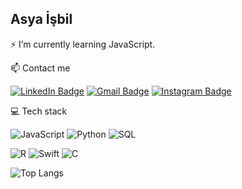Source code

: ## Asya İşbil

⚡ I’m currently learning JavaScript.

<!--
📊 I use SQL daily. 
-->

📫 Contact me

[![LinkedIn Badge](https://img.shields.io/badge/-LinkedIn-0077B5?style=flat-square&logo=LinkedIn&logoColor=white)](https://www.linkedin.com/in/asya-isbil/)
[![Gmail Badge](https://img.shields.io/badge/-Gmail-D14836?style=flat-square&logo=Gmail&logoColor=white)](mailto:asyaisbill@gmail.com)
[![Instagram Badge](https://img.shields.io/badge/-Instagram-E4405F?style=flat-square&logo=Instagram&logoColor=white)](https://www.instagram.com/commentlines/)  

<!--
## 📚 Recommended Learning Resources
- [Python Docs](https://docs.python.org/3/)  
- [SQL Tutorial](https://www.w3schools.com/sql/)  
- [JavaScript Guide](https://developer.mozilla.org/en-US/docs/Web/JavaScript/Guide)


I would appreciate it if you could follow my Instagram account, where I share what I learn about programming.
-->
<!--
**asyaisbil/asyaisbil** is a ✨ _special_ ✨ repository because its `README.md` (this file) appears on your GitHub profile.

Here are some ideas to get you started:

- 🔭 I’m currently working on ...
- 🌱 I’m currently learning ...
- 👯 I’m looking to collaborate on ...
- 🤔 I’m looking for help with ...
- 💬 Ask me about ...
- 📫 How to reach me: ...
- 😄 Pronouns: ...
- ⚡ Fun fact: ...
-->

💻 Tech stack 

![JavaScript](https://img.shields.io/badge/JavaScript-F7DF1E?style=for-the-badge&logo=javascript&logoColor=black)
![Python](https://img.shields.io/badge/Python-3776AB?style=for-the-badge&logo=python&logoColor=white)
![SQL](https://img.shields.io/badge/SQL-4479A1?style=for-the-badge&logo=postgresql&logoColor=white)

![R](https://img.shields.io/badge/R-276DC3?style=for-the-badge&logo=r&logoColor=white)
![Swift](https://img.shields.io/badge/Swift-FA7343?style=for-the-badge&logo=swift&logoColor=white)
![C](https://img.shields.io/badge/C-A8B9CC?style=for-the-badge&logo=c&logoColor=white)


![Top Langs](https://github-readme-stats.vercel.app/api/top-langs/?username=asyaisbil&layout=compact&theme=light)

<!--

## 🚀 Featured Projects
- [Project 1](https://github.com/kullanici-adiniz/proje1) - Açıklama
- [Project 2](https://github.com/kullanici-adiniz/proje2) - Açıklama

## 📝 Blog Posts
- [Yazı 1 Başlığı](https://medium.com/@kullaniciadiniz)
- [Yazı 2 Başlığı](https://medium.com/@kullaniciadiniz)

total streak
![GitHub Streak](https://streak-stats.demolab.com?user=asyaisbil&theme=radical)


total contributions, total star vs gösteriyor.
![GitHub Stats](https://github-readme-stats.vercel.app/api?username=asyaisbil&show_icons=true&theme=radical)


profilimde hangi dil hangi oranda kullanılmış grafiği
![Top Langs](https://github-readme-stats.vercel.app/api/top-langs/?username=asyaisbil&layout=compact)

## 🏆 GitHub Trophies (github rozetlerim)
![Trophies](https://github-profile-trophy.vercel.app/?username=asyaisbil&theme=light)

dillerin ikonlarının gelişmiş halleri
<img src="https://cdn.jsdelivr.net/gh/devicons/devicon/icons/python/python-original.svg" width="40" height="40"/>  
<img src="https://cdn.jsdelivr.net/gh/devicons/devicon/icons/javascript/javascript-original.svg" width="40" height="40"/>
-->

» **TASK**: How many of the lines in these entries hold "Trophies"? Report only the count.

» **ANSWER SECTION**: 2